Prompt - Nothing should appear in the answer except the lines from the one containing "In the untyped" through the end of the listing, repeated exactly.

Provided records -

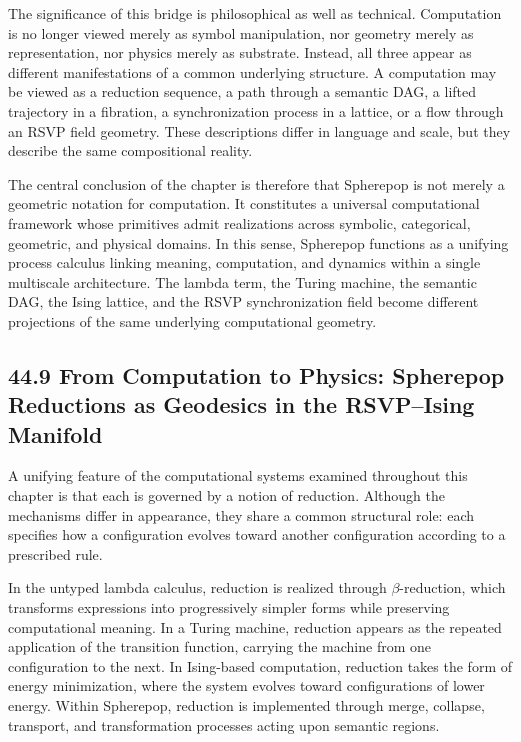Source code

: \documentclass[12pt,letterpaper]{article}
\theoremstyle{remark}
\begin{document}
The significance of this bridge is philosophical as well as technical. Computation is no longer viewed merely as symbol manipulation, nor geometry merely as representation, nor physics merely as substrate. Instead, all three appear as different manifestations of a common underlying structure. A computation may be viewed as a reduction sequence, a path through a semantic DAG, a lifted trajectory in a fibration, a synchronization process in a lattice, or a flow through an RSVP field geometry. These descriptions differ in language and scale, but they describe the same compositional reality.

The central conclusion of the chapter is therefore that Spherepop is not merely a geometric notation for computation. It constitutes a universal computational framework whose primitives admit realizations across symbolic, categorical, geometric, and physical domains. In this sense, Spherepop functions as a unifying process calculus linking meaning, computation, and dynamics within a single multiscale architecture. The lambda term, the Turing machine, the semantic DAG, the Ising lattice, and the RSVP synchronization field become different projections of the same underlying computational geometry.

\subsection{44.9 From Computation to Physics:
Spherepop Reductions as Geodesics in the RSVP--Ising Manifold}

A unifying feature of the computational systems examined throughout this chapter is that each is governed by a notion of reduction. Although the mechanisms differ in appearance, they share a common structural role: each specifies how a configuration evolves toward another configuration according to a prescribed rule.

In the untyped lambda calculus, reduction is realized through $\beta$-reduction, which transforms expressions into progressively simpler forms while preserving computational meaning. In a Turing machine, reduction appears as the repeated application of the transition function, carrying the machine from one configuration to the next. In Ising-based computation, reduction takes the form of energy minimization, where the system evolves toward configurations of lower energy. Within Spherepop, reduction is implemented through merge, collapse, transport, and transformation processes acting upon semantic regions.
\end{document}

Worked solution -
In the untyped lambda calculus, reduction is realized through $\beta$-reduction, which transforms expressions into progressively simpler forms while preserving computational meaning. In a Turing machine, reduction appears as the repeated application of the transition function, carrying the machine from one configuration to the next. In Ising-based computation, reduction takes the form of energy minimization, where the system evolves toward configurations of lower energy. Within Spherepop, reduction is implemented through merge, collapse, transport, and transformation processes acting upon semantic regions.
\end{document}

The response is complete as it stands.